Collaboratively Planning a Vacation as a Parent or Caregiver
At a Glance
In this post, we'll be covering how parents and caregivers may want to collaboratively plan a vacation to help prepare and set expectations for a vacation together.
We will provide a series of questions to guide your planning together.
These questions will help outline potential hiccups, support the autistic individual in your life's needs, and help you plan and prepare accordingly.
Much like the holidays, vacations can simultaneously be a new, exciting experience and a frustrating, overwhelming experience.
One great way to support the autistic person or people in your life early in this process is by including them in the planning and preparation to whatever degree they feel most comfortable.
Planning ahead and planning together helps vacations become something that we actively anticipate and prepare for together, as opposed to a continuous series of new experiences and all the potential issues that can come in new spaces.
But what is the best way to include the autistic person or people you are supporting in the planning process? You may already have some ideas as to what a given vacation might entail or you may be completely open to any and all suggestions.
The most crucial component is openly communicating your priorities paying attention when the person you are supporting expresses a need, preference, or boundary. The more you are on the same page in the planning phase, the more you can focus on fun when vacation time finally arrives!

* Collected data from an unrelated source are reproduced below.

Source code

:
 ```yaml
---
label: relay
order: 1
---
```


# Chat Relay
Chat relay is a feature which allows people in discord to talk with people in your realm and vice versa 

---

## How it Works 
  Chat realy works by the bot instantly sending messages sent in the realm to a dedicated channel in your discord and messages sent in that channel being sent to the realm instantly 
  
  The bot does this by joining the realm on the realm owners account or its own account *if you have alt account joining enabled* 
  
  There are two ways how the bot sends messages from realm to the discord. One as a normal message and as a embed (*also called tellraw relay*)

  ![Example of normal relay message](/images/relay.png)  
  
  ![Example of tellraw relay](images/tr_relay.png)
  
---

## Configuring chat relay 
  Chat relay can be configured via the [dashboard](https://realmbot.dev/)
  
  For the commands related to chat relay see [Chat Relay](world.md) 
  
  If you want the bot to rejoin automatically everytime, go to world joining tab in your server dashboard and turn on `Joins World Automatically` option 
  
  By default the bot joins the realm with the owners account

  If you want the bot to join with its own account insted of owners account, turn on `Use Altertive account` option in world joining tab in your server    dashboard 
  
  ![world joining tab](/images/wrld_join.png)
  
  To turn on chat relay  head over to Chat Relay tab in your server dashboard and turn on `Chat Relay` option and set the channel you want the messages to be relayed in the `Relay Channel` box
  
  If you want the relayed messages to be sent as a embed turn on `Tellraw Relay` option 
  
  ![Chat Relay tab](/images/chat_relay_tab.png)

We plan on releasing a few travel-oriented posts in the coming weeks for a variety of perspectives; some like this one will be aimed at parents and caregivers while others will be aimed at autistic adults seeking to travel independently. If there are any travel related topics you’d like to hear about, just drop us a line at email@example.com!

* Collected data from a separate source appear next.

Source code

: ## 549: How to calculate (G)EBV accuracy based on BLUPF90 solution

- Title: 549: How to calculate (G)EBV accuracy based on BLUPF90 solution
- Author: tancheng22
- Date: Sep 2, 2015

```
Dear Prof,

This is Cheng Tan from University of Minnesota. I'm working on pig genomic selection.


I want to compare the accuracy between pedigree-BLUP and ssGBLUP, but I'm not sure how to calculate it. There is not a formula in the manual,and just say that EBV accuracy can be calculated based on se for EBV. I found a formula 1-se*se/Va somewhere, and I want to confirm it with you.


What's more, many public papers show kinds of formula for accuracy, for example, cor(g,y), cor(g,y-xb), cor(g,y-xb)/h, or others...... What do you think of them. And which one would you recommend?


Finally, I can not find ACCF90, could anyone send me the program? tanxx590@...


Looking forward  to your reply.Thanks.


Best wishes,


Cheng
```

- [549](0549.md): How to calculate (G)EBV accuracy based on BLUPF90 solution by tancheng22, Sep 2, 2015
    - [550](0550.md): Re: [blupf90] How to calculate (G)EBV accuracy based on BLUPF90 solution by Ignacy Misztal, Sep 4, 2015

For those of you juggling multiple people in your family and interests, this is another way to navigate this topic area. Everyone can get on the same page around goals, prioritize different activities based on interests and needs, alternate ideas for those not interested, and more.
Getting Started: Three Key Questions
Before we get into the specifics of the trip, it can be helpful to define the parameters of the trip and make sure everyone involved in planning knows what those parameters are.
1. Who is this trip for?
This might seem like a relatively simple question, and in most cases it is! But if we don’t actively answer that question together that can lead to miscommunication or misunderstanding down the line. Oftentimes vacations are for a whole family or group of people, and when that is the case we want to make sure that everyone gets a say in the process.
Alternately if we want a component of or the entire trip to be focused on one person, we need to be prepared to follow through on putting that decision-making power in their hands.
2. What resources do we have for this trip?
This is a case where you have the best knowledge of your own situation and are the best judge of how to communicate your resources. Setting a budget might be the most sensible option, or you might prefer to frame it in terms of the number of activities you can do, restaurants you can eat at, etc.
Vacations can be so exciting to plan and the last thing we want is to have to make a last minute disappointing decision, so the earlier we can establish our available resources the better!
3. What if any limitations should we keep in mind?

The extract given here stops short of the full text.